From its inception, the High Line struck through the heart of the Chelsea gallery scene. On an abandoned elevated railway, it sought to preserve the past and let wildflowers grow. But does it mark a break with Modernism's dystopias or yet another prescription for failure?
As the second part of a two-part review, I pick up from a context in battles over urban preservation and renewal. Were plans for the High Line an extension of Le Corbusier's ideal city or something more? Were photographs of its abandoned state by Joel Sternfeld? This time, I start with the excitement of the newly opened first stage in 2009. Surprises are still in store with its second stage in 2011. Postmodern real estate may still win out over nature and human needs, but New Yorkers are enjoying every moment.
I cannot review definitively a work that will take years. (Funding remained up in the air almost to its completion in 2019.) It is evolving to contain art installations—like the chimes of Stephen Vitiello, glass panes by Spencer Finch taking their color from changing traffic along the Hudson, and a crazed birdhouse by Sara Sze. I am allowing this review, too, to evolve in stages and to efface its past traces. As one can see, my thoughts have changed, up to a point. The tension between preservation and development lingers, and so does the tension between parkland and straight lines. But the real thing increasingly rises to the occasion.

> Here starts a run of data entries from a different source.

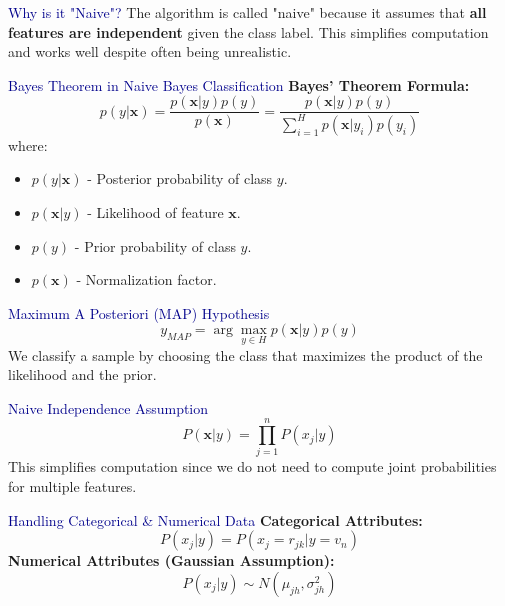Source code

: \begin{frame}{\textcolor{darkblue}{Why is it "Naive"?}}
    The algorithm is called "naive" because it assumes that \textbf{all features are independent} given the class label.  
    This simplifies computation and works well despite often being unrealistic.
\end{frame}

\begin{frame}{\textcolor{darkblue}{Bayes Theorem in Naive Bayes Classification}}
    \textbf{Bayes' Theorem Formula:}
    \[
    p(y|\mathbf{x}) = \frac{p(\mathbf{x}|y)p(y)}{p(\mathbf{x})} = \frac{p(\mathbf{x}|y)p(y)}{\sum_{i=1}^H p(\mathbf{x}|y_i)p(y_i)}
    \]
    where:
    \begin{itemize}
        \item $ p(y|\mathbf{x}) $ - Posterior probability of class $ y $.
        \item $ p(\mathbf{x}|y) $ - Likelihood of feature $ \mathbf{x} $.
        \item $ p(y) $ - Prior probability of class $ y $.
        \item $ p(\mathbf{x}) $ - Normalization factor.
    \end{itemize}
\end{frame}

\begin{frame}{\textcolor{darkblue}{Maximum A Posteriori (MAP) Hypothesis}}
    \[
    y_{MAP} = \arg \max_{y \in H} p(\mathbf{x}|y)p(y)
    \]
    We classify a sample by choosing the class that maximizes the product of the likelihood and the prior.
\end{frame}

\begin{frame}{\textcolor{darkblue}{Naive Independence Assumption}}
    \[
    P(\mathbf{x}|y) = \prod_{j=1}^n P(x_j|y)
    \]
    This simplifies computation since we do not need to compute joint probabilities for multiple features.
\end{frame}

\begin{frame}{\textcolor{darkblue}{Handling Categorical & Numerical Data}}
    \textbf{Categorical Attributes:}
    \[
    P(x_j|y) = P(x_j = r_{jk} | y = v_n)
    \]
    \textbf{Numerical Attributes (Gaussian Assumption):}
    \[
    P(x_j|y) \sim N(\mu_{jh}, \sigma_{jh}^2)
    \]
\end{frame}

My first sight from the High Line was a glowing red W, atop a hotel in Jersey City. Could the entire project pay tribute to the Bush era? No, but the park belongs very much to a high-flying city. A new home for the Whitney will open near its base, designed by Renzo Piano, and perhaps even a "floating park" beside a pier, designed by Thomas Heatherwick. The weekday opening of its second half mile was a closely guarded secret, but gossip traveled instantly. As a gift to the Great Recession, it still asks for New Yorkers burning on all cylinders—from seven in the morning until eleven at night.

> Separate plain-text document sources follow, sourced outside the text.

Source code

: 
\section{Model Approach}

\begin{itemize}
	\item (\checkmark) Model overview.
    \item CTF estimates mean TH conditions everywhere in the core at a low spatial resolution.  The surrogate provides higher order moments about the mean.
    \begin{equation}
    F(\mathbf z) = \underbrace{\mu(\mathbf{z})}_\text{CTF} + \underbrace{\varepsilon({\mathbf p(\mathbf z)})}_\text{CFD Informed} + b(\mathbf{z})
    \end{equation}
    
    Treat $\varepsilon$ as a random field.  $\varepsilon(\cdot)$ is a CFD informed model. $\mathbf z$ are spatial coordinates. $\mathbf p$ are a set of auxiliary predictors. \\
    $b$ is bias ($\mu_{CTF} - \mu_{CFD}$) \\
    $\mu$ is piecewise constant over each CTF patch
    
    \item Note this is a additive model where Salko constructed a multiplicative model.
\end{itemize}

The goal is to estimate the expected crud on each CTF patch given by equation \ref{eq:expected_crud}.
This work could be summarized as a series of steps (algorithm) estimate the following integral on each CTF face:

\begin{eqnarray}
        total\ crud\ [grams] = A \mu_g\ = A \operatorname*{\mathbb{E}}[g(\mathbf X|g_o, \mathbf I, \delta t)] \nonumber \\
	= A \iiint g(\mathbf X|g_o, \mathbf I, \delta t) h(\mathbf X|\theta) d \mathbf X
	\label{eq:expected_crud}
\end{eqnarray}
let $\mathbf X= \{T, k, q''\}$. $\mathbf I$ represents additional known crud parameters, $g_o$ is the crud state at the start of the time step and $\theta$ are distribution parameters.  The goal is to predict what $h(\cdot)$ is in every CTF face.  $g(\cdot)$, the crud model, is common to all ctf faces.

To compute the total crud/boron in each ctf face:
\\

Joshua David and Robert Hammond, a writer and a painter, have pushed for this for ten years. (The second half mile opened only a little late, in 2011, and the last leg still lacks approval.) They fell in love with the elevated rail line, which arcs along the far west side of Manhattan, from the Meatpacking District to 34th Street. Once vital to New York's industry, the trestle now cuts off views of the waterfront and casts a heavy shadow over the gallery action. In the photographs by Joel Sternfeld, it has the disturbing allure of weeds and wildflowers amid rusted tracks. It promises a park detached from the grid and the life of the street.
For all these reasons, I expressed dismay at plans to save the High Line. The architects have done everything they can to prove me wrong. Thanks to creative design, a walk thirty feet in the air outweighs the dark hulk as seen from below. James Corner, the landscape architect, has given wildflowers the lusher scale of a formal garden. His Field Operations, in collaboration with Diller Scofidio + Renfro, then set bright but not antiseptic concrete paths to either side over Cor-Ten steel. Narrower concrete strips dart into the flower beds, as an enlivening echo of the rail bed. The freight-line viaduct once connected factories and warehouses on the far west side of Manhattan.

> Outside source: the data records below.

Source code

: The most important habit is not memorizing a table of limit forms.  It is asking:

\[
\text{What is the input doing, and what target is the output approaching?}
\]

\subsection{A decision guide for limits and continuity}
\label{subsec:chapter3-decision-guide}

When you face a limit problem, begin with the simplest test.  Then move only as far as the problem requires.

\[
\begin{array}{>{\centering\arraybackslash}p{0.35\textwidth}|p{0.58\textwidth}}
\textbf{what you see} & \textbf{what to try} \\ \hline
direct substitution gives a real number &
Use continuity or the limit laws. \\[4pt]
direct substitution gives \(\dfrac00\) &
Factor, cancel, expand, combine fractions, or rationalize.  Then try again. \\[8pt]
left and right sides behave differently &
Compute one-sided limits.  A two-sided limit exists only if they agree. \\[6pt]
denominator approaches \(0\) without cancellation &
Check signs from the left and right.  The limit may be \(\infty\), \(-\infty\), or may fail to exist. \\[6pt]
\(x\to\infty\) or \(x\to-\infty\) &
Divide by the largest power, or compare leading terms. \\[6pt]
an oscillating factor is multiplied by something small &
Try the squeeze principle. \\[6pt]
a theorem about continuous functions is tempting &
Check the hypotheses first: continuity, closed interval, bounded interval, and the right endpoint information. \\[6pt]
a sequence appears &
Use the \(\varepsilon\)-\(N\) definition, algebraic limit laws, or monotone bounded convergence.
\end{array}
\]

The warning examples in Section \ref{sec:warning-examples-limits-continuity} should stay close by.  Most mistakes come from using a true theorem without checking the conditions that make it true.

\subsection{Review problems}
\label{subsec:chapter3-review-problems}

It feels colorful, if not exactly roomy or varied, all within the space of a railway bed. Benches and other wooden surfaces darken to a deep red in the rain. As the one point of drama, a small amphitheater leads down to a glass wall facing Tenth Avenue, like a theater for a performance that never needs to come. Its tiered seating tilts alternately left and right, no doubt for wheelchair access but also for fun. The metal stairs and elevator to the street do not call attention to themselves, and one stairwell hides behind a billboard. Ironically, one might never notice the remaining old steel tracks.
Anyone who has walked the West Side Highway or jogged in Hudson River Park will recognize the sights—from the Chelsea piers to the barest hint of the old Central Railroad terminal in Liberty State Park. Still, the ascent brings with it some interesting selections. The High Line starts abruptly in midair, over Little West 12th Street. It cuts through a brand-new luxury hotel, runs past the marquee for a Mario Batali restaurant, and ends its first segment just beyond New York's first Frank Gehry building. It brushes against a co-op, no doubt built in hopes of access to New York's fanciest terrace. Its second stage nestles under another's bulging glass on 23rd Street, built for just that encounter.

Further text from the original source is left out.